All the introductions I read began by explaining that DocBook is a DTD
defined in terms of SGML which made use of DSSSL-compliant stylesheets 
and which was under the control of the Technical Committee of the 
Organisation for the Advancement of Structured Information Standards. 
Whilst this was accurate, it didn't help me a lot.

Then there were the approaches which started with HTML and tried to
'translate' its concepts into DocBook concepts. Since my HTML is entirely
at the "open text editor, type the tags in, run it through the validator,
sigh, start again" stage and I didn't have much overall grasp of the
real nature of HTML, this didn't help much either. I actually understand
HTML better now because of using DocBook.

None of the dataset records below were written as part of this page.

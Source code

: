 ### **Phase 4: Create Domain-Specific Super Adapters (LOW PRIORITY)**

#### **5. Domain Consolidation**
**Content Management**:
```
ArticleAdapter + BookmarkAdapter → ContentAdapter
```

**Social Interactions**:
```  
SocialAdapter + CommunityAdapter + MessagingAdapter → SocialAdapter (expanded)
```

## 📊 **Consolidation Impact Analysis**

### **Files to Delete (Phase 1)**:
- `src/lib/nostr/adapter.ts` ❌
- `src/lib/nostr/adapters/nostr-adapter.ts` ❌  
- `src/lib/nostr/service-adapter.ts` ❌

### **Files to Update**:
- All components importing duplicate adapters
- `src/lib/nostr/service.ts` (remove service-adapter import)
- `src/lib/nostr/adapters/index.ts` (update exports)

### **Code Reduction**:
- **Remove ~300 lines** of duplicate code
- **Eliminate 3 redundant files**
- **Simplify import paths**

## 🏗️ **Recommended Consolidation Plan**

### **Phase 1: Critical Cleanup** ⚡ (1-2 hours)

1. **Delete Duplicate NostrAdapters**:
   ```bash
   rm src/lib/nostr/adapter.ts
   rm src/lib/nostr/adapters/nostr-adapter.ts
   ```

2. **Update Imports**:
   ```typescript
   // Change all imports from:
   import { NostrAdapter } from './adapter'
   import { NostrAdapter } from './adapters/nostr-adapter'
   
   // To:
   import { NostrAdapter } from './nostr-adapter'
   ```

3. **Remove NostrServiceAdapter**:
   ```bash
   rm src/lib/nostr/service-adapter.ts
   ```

What finally made DocBook clear to me was understanding the process of
generating a document, because this involved pulling a bunch of tools
together and discovering what each tool did. When people talk about
"doing it in DocBook", they often mean "writing something in their
favourite text editor, using DocBook tags in it, running a conversion
tool on it, and telling the conversion tool which stylesheet to look at".
They're all different bits which fit together.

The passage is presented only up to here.